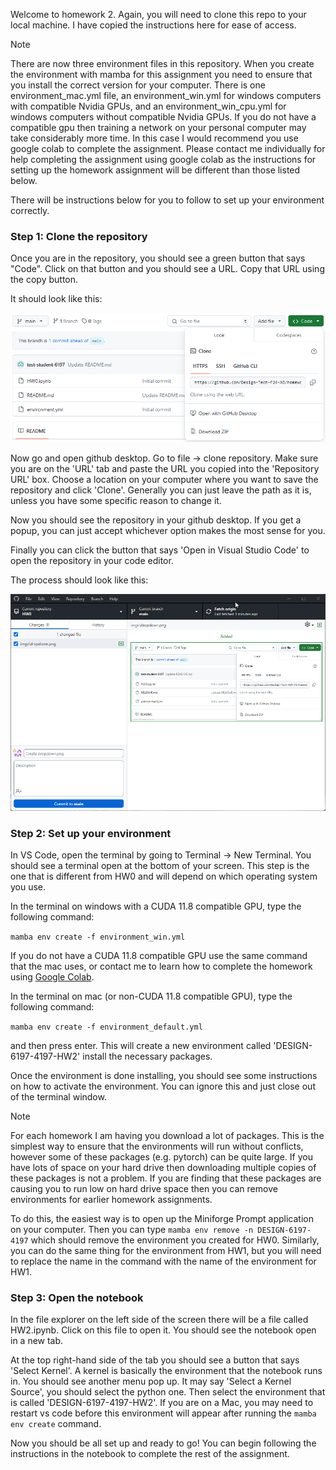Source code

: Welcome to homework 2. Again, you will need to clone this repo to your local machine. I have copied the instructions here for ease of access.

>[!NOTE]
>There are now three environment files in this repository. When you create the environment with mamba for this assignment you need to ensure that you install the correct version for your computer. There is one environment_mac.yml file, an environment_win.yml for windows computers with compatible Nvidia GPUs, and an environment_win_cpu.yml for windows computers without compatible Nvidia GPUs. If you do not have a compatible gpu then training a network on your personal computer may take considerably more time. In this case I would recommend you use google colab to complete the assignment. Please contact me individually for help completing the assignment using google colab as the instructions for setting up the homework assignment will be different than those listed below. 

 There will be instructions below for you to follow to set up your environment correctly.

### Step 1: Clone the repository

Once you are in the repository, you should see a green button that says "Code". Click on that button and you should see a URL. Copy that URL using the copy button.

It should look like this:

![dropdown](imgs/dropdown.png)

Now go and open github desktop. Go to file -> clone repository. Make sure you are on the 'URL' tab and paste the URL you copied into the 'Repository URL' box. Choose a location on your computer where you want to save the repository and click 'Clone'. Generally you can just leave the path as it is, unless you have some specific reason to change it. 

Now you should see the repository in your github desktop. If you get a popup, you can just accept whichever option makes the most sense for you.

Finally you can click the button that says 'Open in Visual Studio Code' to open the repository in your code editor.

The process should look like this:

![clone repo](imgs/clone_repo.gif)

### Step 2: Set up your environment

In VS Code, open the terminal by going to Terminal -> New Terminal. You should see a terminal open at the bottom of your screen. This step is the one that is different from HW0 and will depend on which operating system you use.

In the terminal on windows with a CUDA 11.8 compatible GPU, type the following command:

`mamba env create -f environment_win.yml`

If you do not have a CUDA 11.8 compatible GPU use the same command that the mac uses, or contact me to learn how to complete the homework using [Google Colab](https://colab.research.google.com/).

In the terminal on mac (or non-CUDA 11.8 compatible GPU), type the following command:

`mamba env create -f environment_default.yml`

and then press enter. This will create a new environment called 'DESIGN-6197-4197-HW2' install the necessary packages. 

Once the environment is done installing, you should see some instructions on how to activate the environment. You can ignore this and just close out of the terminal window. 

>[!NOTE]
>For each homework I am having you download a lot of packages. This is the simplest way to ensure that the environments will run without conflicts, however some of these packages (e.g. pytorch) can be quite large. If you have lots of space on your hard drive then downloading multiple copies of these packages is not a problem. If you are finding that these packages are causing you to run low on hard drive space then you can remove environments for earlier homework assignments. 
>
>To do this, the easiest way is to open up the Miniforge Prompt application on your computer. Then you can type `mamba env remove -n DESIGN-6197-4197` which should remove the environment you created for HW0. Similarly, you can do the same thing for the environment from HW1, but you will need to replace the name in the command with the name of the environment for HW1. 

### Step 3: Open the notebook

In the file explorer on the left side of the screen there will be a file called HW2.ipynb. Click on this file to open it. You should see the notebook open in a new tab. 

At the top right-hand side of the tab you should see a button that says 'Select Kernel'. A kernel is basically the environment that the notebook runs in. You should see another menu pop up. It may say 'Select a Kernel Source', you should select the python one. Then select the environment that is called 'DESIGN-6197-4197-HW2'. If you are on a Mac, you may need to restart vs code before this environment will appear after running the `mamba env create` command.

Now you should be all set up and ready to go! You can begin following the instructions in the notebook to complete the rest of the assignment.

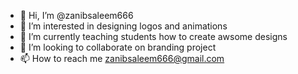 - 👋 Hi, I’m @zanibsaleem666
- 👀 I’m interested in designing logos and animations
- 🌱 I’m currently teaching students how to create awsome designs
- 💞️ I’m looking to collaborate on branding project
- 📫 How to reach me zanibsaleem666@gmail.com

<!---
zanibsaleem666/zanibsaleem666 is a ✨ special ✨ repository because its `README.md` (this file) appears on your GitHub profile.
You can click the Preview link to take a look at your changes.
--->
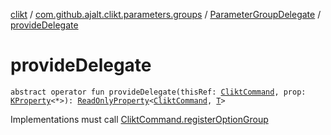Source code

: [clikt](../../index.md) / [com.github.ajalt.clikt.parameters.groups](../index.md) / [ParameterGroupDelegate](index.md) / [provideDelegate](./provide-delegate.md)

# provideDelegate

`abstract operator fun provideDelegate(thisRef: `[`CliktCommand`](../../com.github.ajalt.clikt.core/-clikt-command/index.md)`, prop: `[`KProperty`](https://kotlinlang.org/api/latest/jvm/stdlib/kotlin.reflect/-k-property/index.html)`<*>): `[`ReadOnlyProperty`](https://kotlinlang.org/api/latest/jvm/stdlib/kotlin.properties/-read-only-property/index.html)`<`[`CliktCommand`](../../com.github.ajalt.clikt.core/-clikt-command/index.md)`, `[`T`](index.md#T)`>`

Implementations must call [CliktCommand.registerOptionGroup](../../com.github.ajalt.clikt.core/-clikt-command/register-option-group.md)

--- --- ---

__Brief__:
Copy every line in the records above that contains the word "imgs".

__Answer below__:
![dropdown](imgs/dropdown.png)
![clone repo](imgs/clone_repo.gif)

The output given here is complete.